Dans ses déclarations, Correa a affirmé son attachement aux traditions révolutionnaires latino-américaines, ainsi que son amitié avec le président Hugo Chavez. Néanmoins, la droite conserve la majorité au Congrès, levier au moyen duquel elle entend faire échec au programme de Correa. Pour mener à bien une politique sociale, Correa devra donc s’appuyer sur les masses et briser la résistance du Congrès. En retour, Correa ne bénéficiera du soutien des masses que s’il est fidèle à ses promesses de changer radicalement la situation économique et sociale, dans le pays. Les travailleurs équatoriens ont encore en mémoire les promesses non tenues de Lucio Gutierriez, entre 2002 et 2005, et sa capitulation face à l’impérialisme américain, qui avait permis à la droite de revenir au pouvoir. Mais cela n’aura été qu’un intermède, l’oligarchie équatorienne étant incapable d’apporter une quelconque amélioration aux conditions de vie de la grande majorité des Equatoriens. Le taux de chômage se situe officiellement à 40% de la population active.
En Equateur, comme au Venezuela et en Bolivie, les hydrocarbures sont un des axes principaux de la lutte contre l’impérialisme et l’oligarchie locale. Correa s’est engagé à renégocier les contrats des sociétés pétrolières étrangères et à réintégrer l’Equateur dans l’OPEP. Il s’est également engagé à ne pas signer le traité de libre-échange avec les Etats-Unis.
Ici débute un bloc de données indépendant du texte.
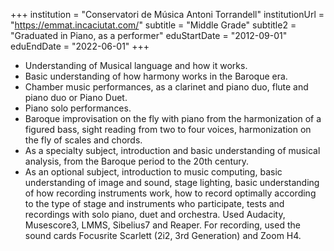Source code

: +++
institution = "Conservatori de Música Antoni Torrandell"
institutionUrl = "https://emmat.incaciutat.com/"
subtitle = "Middle Grade"
subtitle2 = "Graduated in Piano, as a performer"
eduStartDate = "2012-09-01"
eduEndDate = "2022-06-01"
+++
* Understanding of Musical language and how it works.
* Basic understanding of how harmony works in the Baroque era.
* Chamber music performances, as a clarinet and piano duo, flute and piano duo or Piano Duet.
* Piano solo performances.
* Baroque improvisation on the fly with piano from the harmonization of a figured bass, sight reading from two to four voices, harmonization on the fly of scales and chords.
* As a specialty subject, introduction and basic understanding of musical analysis, from the Baroque period to the 20th century.
* As an optional subject, introduction to music computing, basic understanding of image and sound, stage lighting, basic understanding of how recording instruments work, how to record optimally according to the type of stage and instruments who participate, tests and recordings with solo piano, duet and orchestra. Used Audacity, Musescore3, LMMS, Sibelius7 and Reaper. For recording, used the sound cards Focusrite Scarlett (2i2, 3rd Generation) and Zoom H4.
Enfin, il a promis de chasser l’armée américaine de la base de Manta.
En dernière analyse, si Correa se range du côté des travailleurs et des paysans, il se heurtera aux capitalistes et au FMI, et une situation semblable à celle du Venezuela pourrait se développer. Par contre, s’il plie sous les pressions impérialistes et se range du côté de la classe dirigeante et de Washington, il se heurtera rapidement aux travailleurs et aux paysans qui l’ont élu, et connaîtra finalement le même sort que Lucio Gutierrez. Il n’y a pas de marge de manœuvre pour une « troisième voie ».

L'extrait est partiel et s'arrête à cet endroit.